## [WORK REQUEST]
Nothing should differ. Repeat every record as written.

(Plain-text document sources)
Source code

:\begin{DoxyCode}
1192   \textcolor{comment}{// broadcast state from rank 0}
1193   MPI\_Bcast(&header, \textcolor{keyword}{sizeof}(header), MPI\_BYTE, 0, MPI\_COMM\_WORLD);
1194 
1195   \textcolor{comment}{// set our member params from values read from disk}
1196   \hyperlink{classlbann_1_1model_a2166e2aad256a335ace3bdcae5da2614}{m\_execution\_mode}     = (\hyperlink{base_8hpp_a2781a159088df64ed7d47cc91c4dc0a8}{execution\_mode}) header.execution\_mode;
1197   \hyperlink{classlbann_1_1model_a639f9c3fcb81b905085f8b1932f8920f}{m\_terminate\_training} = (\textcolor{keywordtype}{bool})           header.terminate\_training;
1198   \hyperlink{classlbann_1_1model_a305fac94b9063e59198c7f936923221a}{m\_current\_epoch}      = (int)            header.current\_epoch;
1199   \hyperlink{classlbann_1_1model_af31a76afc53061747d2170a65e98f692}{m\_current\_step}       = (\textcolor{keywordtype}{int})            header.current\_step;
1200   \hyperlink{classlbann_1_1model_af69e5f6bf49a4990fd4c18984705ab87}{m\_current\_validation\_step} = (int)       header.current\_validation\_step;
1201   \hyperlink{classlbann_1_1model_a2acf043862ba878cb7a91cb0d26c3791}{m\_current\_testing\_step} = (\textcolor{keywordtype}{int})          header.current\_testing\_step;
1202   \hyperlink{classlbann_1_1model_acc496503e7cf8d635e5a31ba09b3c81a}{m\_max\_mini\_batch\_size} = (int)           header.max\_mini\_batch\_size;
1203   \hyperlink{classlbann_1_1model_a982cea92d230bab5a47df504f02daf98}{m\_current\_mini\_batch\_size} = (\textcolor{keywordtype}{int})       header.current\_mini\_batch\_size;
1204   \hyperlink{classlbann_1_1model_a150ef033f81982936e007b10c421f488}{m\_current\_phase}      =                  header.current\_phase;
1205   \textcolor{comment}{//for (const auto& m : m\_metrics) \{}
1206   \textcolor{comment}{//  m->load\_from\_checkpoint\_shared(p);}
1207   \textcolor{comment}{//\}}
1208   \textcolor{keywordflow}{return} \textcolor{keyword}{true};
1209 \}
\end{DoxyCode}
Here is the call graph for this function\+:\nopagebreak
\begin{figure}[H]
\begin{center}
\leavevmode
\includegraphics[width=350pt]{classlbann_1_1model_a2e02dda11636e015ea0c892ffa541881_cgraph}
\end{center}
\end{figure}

## [EXERCISE ANSWER]
Source code

:\begin{DoxyCode}
1192   \textcolor{comment}{// broadcast state from rank 0}
1193   MPI\_Bcast(&header, \textcolor{keyword}{sizeof}(header), MPI\_BYTE, 0, MPI\_COMM\_WORLD);
1194 
1195   \textcolor{comment}{// set our member params from values read from disk}
1196   \hyperlink{classlbann_1_1model_a2166e2aad256a335ace3bdcae5da2614}{m\_execution\_mode}     = (\hyperlink{base_8hpp_a2781a159088df64ed7d47cc91c4dc0a8}{execution\_mode}) header.execution\_mode;
1197   \hyperlink{classlbann_1_1model_a639f9c3fcb81b905085f8b1932f8920f}{m\_terminate\_training} = (\textcolor{keywordtype}{bool})           header.terminate\_training;
1198   \hyperlink{classlbann_1_1model_a305fac94b9063e59198c7f936923221a}{m\_current\_epoch}      = (int)            header.current\_epoch;
1199   \hyperlink{classlbann_1_1model_af31a76afc53061747d2170a65e98f692}{m\_current\_step}       = (\textcolor{keywordtype}{int})            header.current\_step;
1200   \hyperlink{classlbann_1_1model_af69e5f6bf49a4990fd4c18984705ab87}{m\_current\_validation\_step} = (int)       header.current\_validation\_step;
1201   \hyperlink{classlbann_1_1model_a2acf043862ba878cb7a91cb0d26c3791}{m\_current\_testing\_step} = (\textcolor{keywordtype}{int})          header.current\_testing\_step;
1202   \hyperlink{classlbann_1_1model_acc496503e7cf8d635e5a31ba09b3c81a}{m\_max\_mini\_batch\_size} = (int)           header.max\_mini\_batch\_size;
1203   \hyperlink{classlbann_1_1model_a982cea92d230bab5a47df504f02daf98}{m\_current\_mini\_batch\_size} = (\textcolor{keywordtype}{int})       header.current\_mini\_batch\_size;
1204   \hyperlink{classlbann_1_1model_a150ef033f81982936e007b10c421f488}{m\_current\_phase}      =                  header.current\_phase;
1205   \textcolor{comment}{//for (const auto& m : m\_metrics) \{}
1206   \textcolor{comment}{//  m->load\_from\_checkpoint\_shared(p);}
1207   \textcolor{comment}{//\}}
1208   \textcolor{keywordflow}{return} \textcolor{keyword}{true};
1209 \}
\end{DoxyCode}
Here is the call graph for this function\+:\nopagebreak
\begin{figure}[H]
\begin{center}
\leavevmode
\includegraphics[width=350pt]{classlbann_1_1model_a2e02dda11636e015ea0c892ffa541881_cgraph}
\end{center}
\end{figure}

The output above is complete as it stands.